New release for Premium instances: This release is available for Premium instances of Discovery on IBM Cloud created after 16 July 2020. For Premium instances created before that date and for all Lite and Advanced plans, see Getting started with Discovery.
Change to IBM Cloud Premium: The Premium plan is now generally available.
New Project-based interface: The project-based UI includes configurations optimized for three common use cases: Document Retrieval, Conversational Search, and Content Mining. For more information, see Creating projects.
New Content Mining app: This entirely new capability of Watson Discovery allows you to find insights in your data when you may not even know the question to ask. The powerful correlation tooling will help you unlock value from large unstructured data sets. For details, see Analyzing your data with the Content Mining application.
New tables as answers: Snippets of text aren't helpful if they are found in a table, so Discovery instead returns a formatted table as an answer if your question is best answered by a table. For more information, see Table retrieval.
New dynamic faceted search feature: Underspecified queries are common. Dynamic Faceted Search automatically categorizes your search results into intelligence facets without training by understanding how they are used in the sentences. See Facets in Document retrieval projects.
New reusable components: You no longer need to build a Discovery application from scratch. We now ship out of the box with reusable, open source, React components. As you configure your Discovery application, you are using the real components. From there you simply deploy to get a custom Discovery application. See Building and deploying components.
New Domain Vocabulary feature: You can build a facet for your users without a Dictionary. Use Domain Vocabulary to build a powerful facet with our understanding of how the data is used in as little as 5 minutes. See Facets.
New relevancy training: You can train at a project level. Discovery ranks the best answer regardless of the data source/collection. See Improving result relevance with training.

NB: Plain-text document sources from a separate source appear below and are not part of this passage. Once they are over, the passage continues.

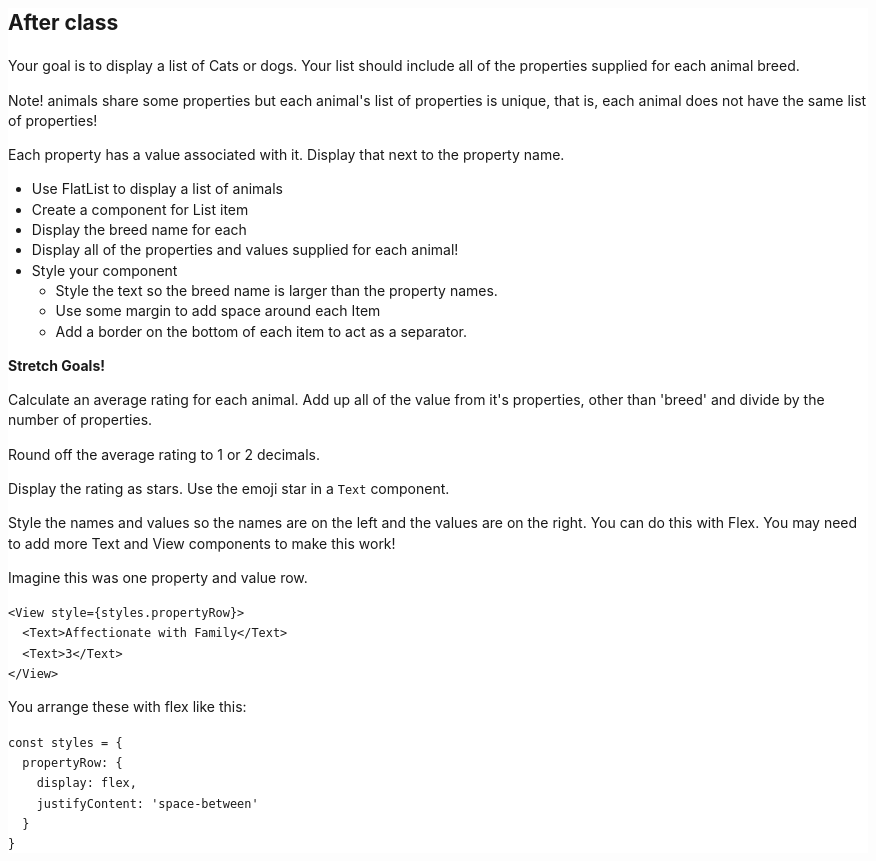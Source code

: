 

## After class



Your goal is to display a list of Cats or dogs. Your list should include all of the properties supplied for each animal breed. 



Note! animals share some properties but each animal's list of properties is unique, that is, each animal does not have the same list of properties!



Each property has a value associated with it. Display that next to the property name. 



- Use FlatList to display a list of animals
- Create a component for List item
- Display the breed name for each
- Display all of the properties and values supplied for each animal!
- Style your component
  - Style the text so the breed name is larger than the property names. 
  - Use some margin to add space around each Item
  - Add a border on the bottom of each item to act as a separator. 



**Stretch Goals!** 



Calculate an average rating for each animal. Add up all of the value from it's properties, other than 'breed' and divide by the number of properties. 



Round off the average rating to 1 or 2 decimals.

Display the rating as stars. Use the emoji star in a `Text` component. 



Style the names and values so the names are on the left and the values are on the right. You can do this with Flex. You may need to add more Text and View components to make this work!



Imagine this was one property and value row. 

```JS
<View style={styles.propertyRow}>
  <Text>Affectionate with Family</Text>
  <Text>3</Text>
</View>
```



You arrange these with flex like this: 

```JS
const styles = {
  propertyRow: {
    display: flex,
    justifyContent: 'space-between'
  }
}
```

New built-in spelling corrector: Discovery has spelling suggestions built in. See Parameters descriptions.
Improved Autocomplete: Discovery includes autocomplete (type-ahead) for searches, as well as a reusable component for providing this feature to your end users.
New support for 12 languages: Language support for Discovery is now available in 12 additional languages. For the complete list, see Language support.
Cloud Object Storage connector limitation: When connecting to an IBM Cloud® Object Storage data source, only the first 75 buckets for a given credential are displayed.
Current API version: The API version (v2) is 2019-11-29.
Change to features in this release: Deduplication is not available in this release.; Anomaly Detection is not offered.; IBM Watson® Discovery News is no longer included.; Several Watson Natural Language Understanding enrichments are not available at this time (Entity extraction, Relation extraction, Keyword extraction, Category classification, Concept tagging, Semantic Role extraction, Sentiment analysis, Emotion analysis); The SharePoint 2016 On-Premises and Box data sources are not available at this time.